Task prompt> Search the data for the word "prolongation" and copy every line that contains it.

Entries taken from a collection:
________

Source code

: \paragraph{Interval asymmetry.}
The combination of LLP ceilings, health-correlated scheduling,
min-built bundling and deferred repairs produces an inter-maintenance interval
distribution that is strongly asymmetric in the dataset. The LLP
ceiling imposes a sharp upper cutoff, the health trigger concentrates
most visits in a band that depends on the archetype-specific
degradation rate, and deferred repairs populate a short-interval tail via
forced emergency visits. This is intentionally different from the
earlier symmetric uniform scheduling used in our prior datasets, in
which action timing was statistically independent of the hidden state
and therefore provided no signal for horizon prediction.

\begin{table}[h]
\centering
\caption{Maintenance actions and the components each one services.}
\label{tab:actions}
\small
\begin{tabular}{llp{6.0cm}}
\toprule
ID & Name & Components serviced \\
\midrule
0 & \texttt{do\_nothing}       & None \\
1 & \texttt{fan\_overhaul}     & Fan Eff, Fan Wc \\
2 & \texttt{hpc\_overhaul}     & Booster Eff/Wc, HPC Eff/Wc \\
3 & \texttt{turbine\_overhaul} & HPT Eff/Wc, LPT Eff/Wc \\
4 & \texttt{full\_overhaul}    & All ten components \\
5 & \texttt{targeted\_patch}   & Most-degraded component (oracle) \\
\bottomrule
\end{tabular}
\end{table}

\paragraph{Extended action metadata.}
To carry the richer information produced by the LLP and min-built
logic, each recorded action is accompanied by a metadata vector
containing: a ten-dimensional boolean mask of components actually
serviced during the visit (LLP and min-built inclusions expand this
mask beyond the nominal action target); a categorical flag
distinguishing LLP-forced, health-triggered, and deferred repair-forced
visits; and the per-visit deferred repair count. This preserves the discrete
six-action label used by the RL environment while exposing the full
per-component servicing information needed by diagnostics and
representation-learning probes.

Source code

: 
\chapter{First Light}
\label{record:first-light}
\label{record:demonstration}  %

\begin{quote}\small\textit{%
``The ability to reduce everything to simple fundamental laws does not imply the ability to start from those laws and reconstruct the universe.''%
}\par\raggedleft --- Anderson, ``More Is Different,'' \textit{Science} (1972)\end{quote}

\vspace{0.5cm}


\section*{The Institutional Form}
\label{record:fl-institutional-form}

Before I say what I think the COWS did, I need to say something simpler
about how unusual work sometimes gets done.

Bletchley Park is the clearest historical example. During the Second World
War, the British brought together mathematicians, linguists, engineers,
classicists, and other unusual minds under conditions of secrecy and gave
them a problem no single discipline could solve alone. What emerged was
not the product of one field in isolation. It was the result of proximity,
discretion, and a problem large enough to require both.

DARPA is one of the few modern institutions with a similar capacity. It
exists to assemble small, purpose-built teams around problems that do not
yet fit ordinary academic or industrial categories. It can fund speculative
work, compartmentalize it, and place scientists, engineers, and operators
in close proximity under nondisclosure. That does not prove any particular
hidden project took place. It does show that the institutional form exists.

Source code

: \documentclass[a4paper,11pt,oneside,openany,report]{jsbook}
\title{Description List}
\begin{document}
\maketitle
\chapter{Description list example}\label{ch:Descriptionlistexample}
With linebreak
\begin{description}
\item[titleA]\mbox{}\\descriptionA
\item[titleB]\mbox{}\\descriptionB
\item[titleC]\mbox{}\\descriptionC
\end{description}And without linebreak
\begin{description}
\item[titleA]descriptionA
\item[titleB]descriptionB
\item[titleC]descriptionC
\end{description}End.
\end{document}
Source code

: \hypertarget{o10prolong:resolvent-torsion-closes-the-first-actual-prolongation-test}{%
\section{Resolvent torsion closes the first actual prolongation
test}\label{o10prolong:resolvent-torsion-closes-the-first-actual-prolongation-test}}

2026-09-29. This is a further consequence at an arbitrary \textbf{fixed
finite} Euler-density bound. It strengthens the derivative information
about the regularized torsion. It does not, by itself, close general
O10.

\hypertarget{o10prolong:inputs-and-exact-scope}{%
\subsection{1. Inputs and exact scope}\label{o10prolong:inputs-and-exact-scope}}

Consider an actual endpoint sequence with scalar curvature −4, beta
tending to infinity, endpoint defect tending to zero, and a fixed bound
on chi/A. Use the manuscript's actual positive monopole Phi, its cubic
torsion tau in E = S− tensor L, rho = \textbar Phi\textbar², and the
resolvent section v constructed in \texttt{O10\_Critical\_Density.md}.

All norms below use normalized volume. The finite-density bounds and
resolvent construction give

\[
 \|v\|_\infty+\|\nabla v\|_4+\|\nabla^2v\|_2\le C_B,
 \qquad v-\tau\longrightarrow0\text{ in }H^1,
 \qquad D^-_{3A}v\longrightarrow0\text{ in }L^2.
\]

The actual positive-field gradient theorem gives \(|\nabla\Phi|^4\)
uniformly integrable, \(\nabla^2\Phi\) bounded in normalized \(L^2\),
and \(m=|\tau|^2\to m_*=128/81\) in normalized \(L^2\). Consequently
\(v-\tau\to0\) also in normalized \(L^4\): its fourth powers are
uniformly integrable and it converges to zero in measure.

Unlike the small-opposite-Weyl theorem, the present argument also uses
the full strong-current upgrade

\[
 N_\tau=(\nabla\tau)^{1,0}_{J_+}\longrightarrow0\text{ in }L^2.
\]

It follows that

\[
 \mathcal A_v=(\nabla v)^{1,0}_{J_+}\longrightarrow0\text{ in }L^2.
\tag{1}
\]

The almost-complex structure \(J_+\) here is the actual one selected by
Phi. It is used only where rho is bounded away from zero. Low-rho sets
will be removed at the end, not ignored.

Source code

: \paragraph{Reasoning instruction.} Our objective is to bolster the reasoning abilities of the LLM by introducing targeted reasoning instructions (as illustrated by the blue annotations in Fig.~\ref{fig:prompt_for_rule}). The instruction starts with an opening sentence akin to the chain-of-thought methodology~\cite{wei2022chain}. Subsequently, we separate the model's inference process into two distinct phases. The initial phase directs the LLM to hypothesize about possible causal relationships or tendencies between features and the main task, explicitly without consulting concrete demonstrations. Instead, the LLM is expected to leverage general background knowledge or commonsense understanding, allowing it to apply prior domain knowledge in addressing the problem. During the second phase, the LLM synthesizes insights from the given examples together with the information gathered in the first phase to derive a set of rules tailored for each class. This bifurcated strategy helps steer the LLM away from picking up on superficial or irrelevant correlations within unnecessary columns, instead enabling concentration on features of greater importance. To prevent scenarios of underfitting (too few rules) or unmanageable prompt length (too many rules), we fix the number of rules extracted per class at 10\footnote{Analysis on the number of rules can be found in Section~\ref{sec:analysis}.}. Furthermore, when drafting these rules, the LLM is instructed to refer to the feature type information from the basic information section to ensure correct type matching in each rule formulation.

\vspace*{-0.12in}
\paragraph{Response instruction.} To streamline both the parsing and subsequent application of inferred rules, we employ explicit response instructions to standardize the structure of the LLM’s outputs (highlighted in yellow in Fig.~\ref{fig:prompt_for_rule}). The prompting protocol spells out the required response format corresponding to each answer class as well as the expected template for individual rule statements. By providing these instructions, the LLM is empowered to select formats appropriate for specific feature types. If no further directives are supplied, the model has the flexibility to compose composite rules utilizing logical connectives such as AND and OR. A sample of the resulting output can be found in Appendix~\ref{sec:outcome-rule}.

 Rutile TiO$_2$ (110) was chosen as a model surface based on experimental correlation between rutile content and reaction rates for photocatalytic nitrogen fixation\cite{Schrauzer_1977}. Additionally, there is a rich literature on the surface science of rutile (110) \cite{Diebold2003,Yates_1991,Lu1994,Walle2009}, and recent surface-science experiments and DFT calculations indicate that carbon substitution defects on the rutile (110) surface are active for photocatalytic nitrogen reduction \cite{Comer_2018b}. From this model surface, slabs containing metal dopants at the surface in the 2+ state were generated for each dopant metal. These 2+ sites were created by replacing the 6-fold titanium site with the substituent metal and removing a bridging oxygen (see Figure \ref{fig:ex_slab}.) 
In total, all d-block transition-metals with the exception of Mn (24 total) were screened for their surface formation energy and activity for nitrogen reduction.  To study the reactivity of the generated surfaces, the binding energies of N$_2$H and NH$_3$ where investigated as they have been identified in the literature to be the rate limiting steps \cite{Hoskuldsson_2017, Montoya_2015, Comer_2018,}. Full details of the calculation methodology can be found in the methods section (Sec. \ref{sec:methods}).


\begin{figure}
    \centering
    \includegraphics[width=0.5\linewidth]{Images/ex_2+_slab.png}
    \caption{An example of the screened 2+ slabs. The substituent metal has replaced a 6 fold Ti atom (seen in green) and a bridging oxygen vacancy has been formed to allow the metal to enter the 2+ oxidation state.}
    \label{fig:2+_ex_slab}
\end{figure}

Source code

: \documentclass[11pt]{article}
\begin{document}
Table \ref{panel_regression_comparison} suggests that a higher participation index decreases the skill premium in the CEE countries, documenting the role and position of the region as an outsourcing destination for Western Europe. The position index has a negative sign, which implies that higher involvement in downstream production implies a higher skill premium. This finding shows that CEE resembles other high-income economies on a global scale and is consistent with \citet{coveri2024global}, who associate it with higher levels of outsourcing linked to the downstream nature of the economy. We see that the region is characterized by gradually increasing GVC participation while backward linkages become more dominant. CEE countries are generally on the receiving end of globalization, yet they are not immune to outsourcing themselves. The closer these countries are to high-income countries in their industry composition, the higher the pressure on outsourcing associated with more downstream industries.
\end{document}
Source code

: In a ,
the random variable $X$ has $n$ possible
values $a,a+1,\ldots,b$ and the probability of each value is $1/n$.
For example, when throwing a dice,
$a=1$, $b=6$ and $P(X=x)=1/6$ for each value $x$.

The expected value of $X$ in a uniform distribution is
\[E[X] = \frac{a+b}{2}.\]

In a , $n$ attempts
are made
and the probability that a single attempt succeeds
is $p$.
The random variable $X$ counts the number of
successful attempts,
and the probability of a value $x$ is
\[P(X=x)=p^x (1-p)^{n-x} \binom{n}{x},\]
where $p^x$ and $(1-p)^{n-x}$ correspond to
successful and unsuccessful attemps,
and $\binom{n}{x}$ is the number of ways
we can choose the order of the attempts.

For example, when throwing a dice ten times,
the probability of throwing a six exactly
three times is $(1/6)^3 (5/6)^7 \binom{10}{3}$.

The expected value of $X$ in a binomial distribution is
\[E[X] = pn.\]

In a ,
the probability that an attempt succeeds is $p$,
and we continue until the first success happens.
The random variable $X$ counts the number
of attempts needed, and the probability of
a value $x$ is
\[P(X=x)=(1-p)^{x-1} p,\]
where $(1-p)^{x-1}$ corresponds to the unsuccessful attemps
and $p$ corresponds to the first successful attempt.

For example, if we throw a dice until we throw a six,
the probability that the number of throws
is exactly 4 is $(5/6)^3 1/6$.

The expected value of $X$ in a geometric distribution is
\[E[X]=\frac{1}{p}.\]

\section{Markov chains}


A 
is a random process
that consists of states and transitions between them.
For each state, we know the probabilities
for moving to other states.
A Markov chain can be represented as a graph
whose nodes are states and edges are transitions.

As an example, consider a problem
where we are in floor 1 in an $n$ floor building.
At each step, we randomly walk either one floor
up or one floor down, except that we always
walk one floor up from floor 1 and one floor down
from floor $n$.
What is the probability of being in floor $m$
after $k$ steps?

________

Task answer>
: \hypertarget{o10prolong:resolvent-torsion-closes-the-first-actual-prolongation-test}{%
\section{Resolvent torsion closes the first actual prolongation
test}\label{o10prolong:resolvent-torsion-closes-the-first-actual-prolongation-test}}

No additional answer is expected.